In 1862, deadly battles were fought across Kentucky…at Perryville, Richmond, and Munfordville. In the 150 years since those battles, Kentuckians have worked to preserve those historic sites.
Even early in the Civil War, Kentuckians preserved portions of their battlefields….setting aside some of the land as cemeteries. Immediately after the Battle of Perryville, farm families emerged from their shelters and went to work clearing away the waste of war.
“Everybody crawled out of their holes, including Squire Bottoms, who owned all of this property that you see all around us…pretty much as far as your eye can see.”
Park preservationist Joan House looked out over a mass grave.
“He and his pregnant daughter-in-law took all of the dead Confederates and buried them in two, big mass trenches right here in the cemetery. There’s one right here, probably just right in front of where we are standing, and, one directly behind the monument there. They just needed to get the dead men off the field,” said House.
With Perryville in a remote portion of central Kentucky, much of the battlefield remains intact. The neighborhood is rural and the population is shrinking, so development is minimal. Still, House says the park’s protectors must remain on guard. Not long ago, a developer acquired property very near the park, on a major U-S highway.
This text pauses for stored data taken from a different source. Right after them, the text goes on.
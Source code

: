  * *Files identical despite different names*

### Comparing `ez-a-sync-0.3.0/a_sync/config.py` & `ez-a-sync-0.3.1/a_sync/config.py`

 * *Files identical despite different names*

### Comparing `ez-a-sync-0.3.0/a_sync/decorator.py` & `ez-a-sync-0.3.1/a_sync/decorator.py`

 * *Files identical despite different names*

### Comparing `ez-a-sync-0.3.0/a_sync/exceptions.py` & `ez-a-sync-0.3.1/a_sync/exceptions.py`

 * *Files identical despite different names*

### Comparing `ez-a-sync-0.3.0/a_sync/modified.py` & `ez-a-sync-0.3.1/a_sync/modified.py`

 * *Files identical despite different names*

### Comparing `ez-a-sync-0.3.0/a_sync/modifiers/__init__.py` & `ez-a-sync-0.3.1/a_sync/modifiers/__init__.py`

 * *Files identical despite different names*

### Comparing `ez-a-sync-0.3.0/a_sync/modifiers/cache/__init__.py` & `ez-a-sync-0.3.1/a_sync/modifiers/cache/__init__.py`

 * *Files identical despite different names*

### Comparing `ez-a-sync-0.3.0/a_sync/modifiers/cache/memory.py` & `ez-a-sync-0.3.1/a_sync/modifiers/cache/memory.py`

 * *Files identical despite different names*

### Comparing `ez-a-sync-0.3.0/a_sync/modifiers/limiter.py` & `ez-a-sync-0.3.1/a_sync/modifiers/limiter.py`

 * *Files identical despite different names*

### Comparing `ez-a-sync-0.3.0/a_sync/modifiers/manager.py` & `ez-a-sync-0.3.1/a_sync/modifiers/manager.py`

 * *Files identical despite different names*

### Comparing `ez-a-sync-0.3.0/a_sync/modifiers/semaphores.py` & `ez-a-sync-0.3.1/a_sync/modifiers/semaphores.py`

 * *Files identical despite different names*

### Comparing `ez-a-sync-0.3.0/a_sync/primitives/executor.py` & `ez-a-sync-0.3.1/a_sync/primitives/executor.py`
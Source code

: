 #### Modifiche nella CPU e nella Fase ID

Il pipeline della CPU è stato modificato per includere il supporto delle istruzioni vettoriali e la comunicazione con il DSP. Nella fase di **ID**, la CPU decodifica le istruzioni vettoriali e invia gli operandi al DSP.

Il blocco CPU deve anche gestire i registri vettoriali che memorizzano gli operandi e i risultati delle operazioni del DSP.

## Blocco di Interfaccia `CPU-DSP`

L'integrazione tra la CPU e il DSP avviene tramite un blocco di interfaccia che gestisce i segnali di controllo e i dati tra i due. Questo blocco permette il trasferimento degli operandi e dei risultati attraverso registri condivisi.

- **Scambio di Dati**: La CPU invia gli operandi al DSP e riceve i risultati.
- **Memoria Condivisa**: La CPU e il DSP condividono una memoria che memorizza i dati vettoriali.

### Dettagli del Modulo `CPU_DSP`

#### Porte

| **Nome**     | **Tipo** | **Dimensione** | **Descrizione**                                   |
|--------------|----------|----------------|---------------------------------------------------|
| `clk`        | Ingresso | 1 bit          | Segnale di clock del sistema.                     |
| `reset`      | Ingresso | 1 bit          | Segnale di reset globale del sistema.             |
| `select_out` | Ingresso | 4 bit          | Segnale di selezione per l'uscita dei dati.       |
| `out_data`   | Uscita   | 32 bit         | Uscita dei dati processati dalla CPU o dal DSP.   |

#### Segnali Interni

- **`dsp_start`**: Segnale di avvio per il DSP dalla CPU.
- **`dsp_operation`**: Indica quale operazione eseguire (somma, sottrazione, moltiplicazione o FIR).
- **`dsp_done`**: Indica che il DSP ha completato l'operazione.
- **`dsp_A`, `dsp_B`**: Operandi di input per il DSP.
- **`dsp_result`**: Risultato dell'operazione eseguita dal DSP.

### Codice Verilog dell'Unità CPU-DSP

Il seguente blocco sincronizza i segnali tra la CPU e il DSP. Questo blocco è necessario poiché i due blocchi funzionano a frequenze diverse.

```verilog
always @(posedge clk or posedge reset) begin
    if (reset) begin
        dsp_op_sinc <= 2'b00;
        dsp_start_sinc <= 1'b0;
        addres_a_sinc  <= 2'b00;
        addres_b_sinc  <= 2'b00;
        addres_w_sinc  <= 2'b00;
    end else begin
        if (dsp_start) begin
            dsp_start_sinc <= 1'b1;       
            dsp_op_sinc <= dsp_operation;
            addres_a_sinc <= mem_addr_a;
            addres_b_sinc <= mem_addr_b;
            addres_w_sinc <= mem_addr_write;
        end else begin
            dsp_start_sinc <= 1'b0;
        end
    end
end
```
“It would set a very bad precedent for development along that corridor which would eventually damage the battlefield. That resulted in the Civil War Preservation Trust putting Perryville on the top-ten most endangered places in the United States,” said House.
Thanks in part to the alarm sounded by the designation, House says, the Perryville Battlefield Association found money to purchase the property and stopped the development.
Preservationists faced a similar threat to the east, in Madison County, where Union and Confederate troops fought the Battle of Richmond. It’s now a 600 acre county park, but, a few years ago, it was also considered endangered.
“I go to Richmond everyday to my office and I noticed in the page wire fence around what’s called the Herndon Farm engineering tape, and that’s usually ominous as something gonna’ happen, like a subdivision or something like that,” said Madison County resident Bob Moody.
It was Moody who secured the Herndon Farm and preserved the first parcel of what became Battlefield Park. In 2001, Moody bought it at auction from under a group of developers who did indeed want to create a subdivision.
“I used my credit to buy the total farm. I bought two tracts and the historic society bought one. It was later on put in the name of the historical society,” said Moody.
Nearby development also poses a problem. Not long ago, a new interchange opened on Interstate-75 near Richmond Battlefield Park. The interchange increased property values, and the cost of preserving privately-owned portions of the battlefield.
On the other hand, the interchange made the battlefield more accessible to tourists, and more valuable to its community.
A Canadian couple last month visited the Richmond Battlefield Park. It gave Diane Larmer and her husband a chance to learn some American history.
“It was always just something that’s always interesting to us, and foreign to us. I don’t know anything about the Civil War really, and thought, it’s always been in the back of my mind that I want to know more,” said Larmer.
On average, preservationist Joan House says every tourist who visits the 750-acre Perryville Battlefield State Historic Site spends about 75 dollars a day. With tens of thousands of visitors each year, House finds both the economic and cultural appeal of such battlefields is growing. Still, she says they remain vulnerable.
“None of these sites will make it. None of them will be relevant if the people stop coming or don’t support them or don’t bring their, like my Dad did, drove me to every Civil War battlefield and says ‘This is who you are, this is where you came from,” said House.
A 2008 report done by the U-S Department of the Interior says Kentucky’s made good progress preserving battlefields near Perryville, Richmond and Mill Springs. And, a pristine site at Middle Creek holds much promise.
However, it also says development threatens sites at Cynthiana, Rowlett’s Station, Munfordville and Camp Wildcat. It says three locations, near Ivy Mountain, Paducah and Barbourville, deserve historic markers, but, as for preserving the landscape, the study concludes they’re too far gone.